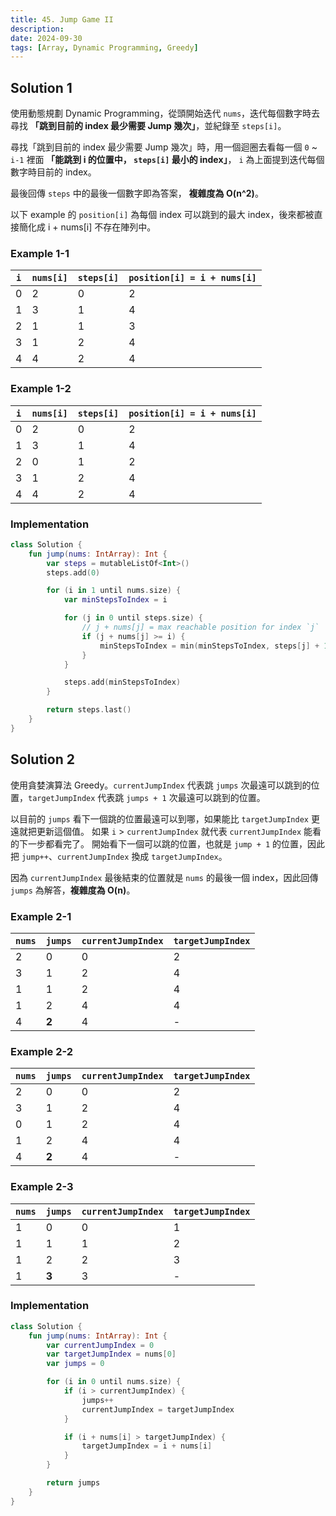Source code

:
 ```yaml
---
title: 45. Jump Game II
description:
date: 2024-09-30
tags: [Array, Dynamic Programming, Greedy]
---
```


## Solution 1

使用動態規劃 Dynamic Programming，從頭開始迭代 `nums`，迭代每個數字時去尋找 **「跳到目前的 index 最少需要 Jump 幾次」**，並紀錄至 `steps[i]`。

尋找「跳到目前的 index 最少需要 Jump 幾次」時，用一個迴圈去看每一個 `0` ~ `i-1` 裡面 **「能跳到 i 的位置中， `steps[i]` 最小的 index」**， `i` 為上面提到迭代每個數字時目前的 index。

最後回傳 `steps` 中的最後一個數字即為答案， **複雜度為 O(n^2)**。

以下 example 的 `position[i]` 為每個 index 可以跳到的最大 index，後來都被直接簡化成 i + nums[i] 不存在陣列中。

### Example 1-1

| `i` | `nums[i]` | `steps[i]` | `position[i] = i + nums[i]` |
| --- | --------- | ---------- | ----------- |
|   0 |         2 |          0 |           2 |
|   1 |         3 |          1 |           4 |
|   2 |         1 |          1 |           3 |
|   3 |         1 |          2 |           4 |
|   4 |         4 |          2 |           4 |

### Example 1-2

| `i` | `nums[i]` | `steps[i]` | `position[i] = i + nums[i]` |
| --- | --------- | ---------- | ----------- |
|   0 |         2 |          0 |           2 |
|   1 |         3 |          1 |           4 |
|   2 |         0 |          1 |           2 |
|   3 |         1 |          2 |           4 |
|   4 |         4 |          2 |           4 |

### Implementation

```kotlin
class Solution {
    fun jump(nums: IntArray): Int {
        var steps = mutableListOf<Int>()
        steps.add(0)

        for (i in 1 until nums.size) {
            var minStepsToIndex = i

            for (j in 0 until steps.size) {
                // j + nums[j] = max reachable position for index `j`
                if (j + nums[j] >= i) {
                    minStepsToIndex = min(minStepsToIndex, steps[j] + 1)
                }
            }

            steps.add(minStepsToIndex)
        }

        return steps.last()
    }
}
```

## Solution 2

使用貪婪演算法 Greedy。`currentJumpIndex` 代表跳 `jumps` 次最遠可以跳到的位置，`targetJumpIndex` 代表跳 `jumps + 1` 次最遠可以跳到的位置。

以目前的 `jumps` 看下一個跳的位置最遠可以到哪，如果能比 `targetJumpIndex` 更遠就把更新這個值。
如果 `i` > `currentJumpIndex` 就代表 `currentJumpIndex` 能看的下一步都看完了。
開始看下一個可以跳的位置，也就是 `jump + 1` 的位置，因此把 `jump++`、`currentJumpIndex` 換成 `targetJumpIndex`。

因為 `currentJumpIndex` 最後結束的位置就是 `nums` 的最後一個 index，因此回傳 `jumps` 為解答，**複雜度為 O(n)**。

### Example 2-1

| `nums` | `jumps` | `currentJumpIndex` | `targetJumpIndex` |
|---|---|---|---|
| 2 | 0 | 0 | 2 |
| 3 | 1 | 2 | 4 |
| 1 | 1 | 2 | 4 |
| 1 | 2 | 4 | 4 |
| 4 | **2** | 4 | - |

### Example 2-2

| `nums` | `jumps` | `currentJumpIndex` | `targetJumpIndex` |
|---|---|---|---|
| 2 | 0 | 0 | 2 |
| 3 | 1 | 2 | 4 |
| 0 | 1 | 2 | 4 |
| 1 | 2 | 4 | 4 |
| 4 | **2** | 4 | - |

### Example 2-3

| `nums` | `jumps` | `currentJumpIndex` | `targetJumpIndex` |
|---|---|---|---|
| 1 | 0 | 0 | 1 |
| 1 | 1 | 1 | 2 |
| 1 | 2 | 2 | 3 |
| 1 | **3** | 3 | - |

### Implementation

```kotlin
class Solution {
    fun jump(nums: IntArray): Int {
        var currentJumpIndex = 0
        var targetJumpIndex = nums[0]
        var jumps = 0

        for (i in 0 until nums.size) {
            if (i > currentJumpIndex) {
                jumps++
                currentJumpIndex = targetJumpIndex
            }

            if (i + nums[i] > targetJumpIndex) {
                targetJumpIndex = i + nums[i]
            }
        }

        return jumps
    }
}
```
• • • •
TASK REQUIREMENTS ->
Print the data exactly as written, dropping any images it holds.

EXPECTED ANSWER ->
Source code

:
 ```yaml
---
title: 45. Jump Game II
description:
date: 2024-09-30
tags: [Array, Dynamic Programming, Greedy]
---
```


## Solution 1

使用動態規劃 Dynamic Programming，從頭開始迭代 `nums`，迭代每個數字時去尋找 **「跳到目前的 index 最少需要 Jump 幾次」**，並紀錄至 `steps[i]`。

尋找「跳到目前的 index 最少需要 Jump 幾次」時，用一個迴圈去看每一個 `0` ~ `i-1` 裡面 **「能跳到 i 的位置中， `steps[i]` 最小的 index」**， `i` 為上面提到迭代每個數字時目前的 index。

最後回傳 `steps` 中的最後一個數字即為答案， **複雜度為 O(n^2)**。

以下 example 的 `position[i]` 為每個 index 可以跳到的最大 index，後來都被直接簡化成 i + nums[i] 不存在陣列中。

### Example 1-1

| `i` | `nums[i]` | `steps[i]` | `position[i] = i + nums[i]` |
| --- | --------- | ---------- | ----------- |
|   0 |         2 |          0 |           2 |
|   1 |         3 |          1 |           4 |
|   2 |         1 |          1 |           3 |
|   3 |         1 |          2 |           4 |
|   4 |         4 |          2 |           4 |

### Example 1-2

| `i` | `nums[i]` | `steps[i]` | `position[i] = i + nums[i]` |
| --- | --------- | ---------- | ----------- |
|   0 |         2 |          0 |           2 |
|   1 |         3 |          1 |           4 |
|   2 |         0 |          1 |           2 |
|   3 |         1 |          2 |           4 |
|   4 |         4 |          2 |           4 |

### Implementation

```kotlin
class Solution {
    fun jump(nums: IntArray): Int {
        var steps = mutableListOf<Int>()
        steps.add(0)

        for (i in 1 until nums.size) {
            var minStepsToIndex = i

            for (j in 0 until steps.size) {
                // j + nums[j] = max reachable position for index `j`
                if (j + nums[j] >= i) {
                    minStepsToIndex = min(minStepsToIndex, steps[j] + 1)
                }
            }

            steps.add(minStepsToIndex)
        }

        return steps.last()
    }
}
```

## Solution 2

使用貪婪演算法 Greedy。`currentJumpIndex` 代表跳 `jumps` 次最遠可以跳到的位置，`targetJumpIndex` 代表跳 `jumps + 1` 次最遠可以跳到的位置。

以目前的 `jumps` 看下一個跳的位置最遠可以到哪，如果能比 `targetJumpIndex` 更遠就把更新這個值。
如果 `i` > `currentJumpIndex` 就代表 `currentJumpIndex` 能看的下一步都看完了。
開始看下一個可以跳的位置，也就是 `jump + 1` 的位置，因此把 `jump++`、`currentJumpIndex` 換成 `targetJumpIndex`。

因為 `currentJumpIndex` 最後結束的位置就是 `nums` 的最後一個 index，因此回傳 `jumps` 為解答，**複雜度為 O(n)**。

### Example 2-1

| `nums` | `jumps` | `currentJumpIndex` | `targetJumpIndex` |
|---|---|---|---|
| 2 | 0 | 0 | 2 |
| 3 | 1 | 2 | 4 |
| 1 | 1 | 2 | 4 |
| 1 | 2 | 4 | 4 |
| 4 | **2** | 4 | - |

### Example 2-2

| `nums` | `jumps` | `currentJumpIndex` | `targetJumpIndex` |
|---|---|---|---|
| 2 | 0 | 0 | 2 |
| 3 | 1 | 2 | 4 |
| 0 | 1 | 2 | 4 |
| 1 | 2 | 4 | 4 |
| 4 | **2** | 4 | - |

### Example 2-3

| `nums` | `jumps` | `currentJumpIndex` | `targetJumpIndex` |
|---|---|---|---|
| 1 | 0 | 0 | 1 |
| 1 | 1 | 1 | 2 |
| 1 | 2 | 2 | 3 |
| 1 | **3** | 3 | - |

### Implementation

```kotlin
class Solution {
    fun jump(nums: IntArray): Int {
        var currentJumpIndex = 0
        var targetJumpIndex = nums[0]
        var jumps = 0

        for (i in 0 until nums.size) {
            if (i > currentJumpIndex) {
                jumps++
                currentJumpIndex = targetJumpIndex
            }

            if (i + nums[i] > targetJumpIndex) {
                targetJumpIndex = i + nums[i]
            }
        }

        return jumps
    }
}
```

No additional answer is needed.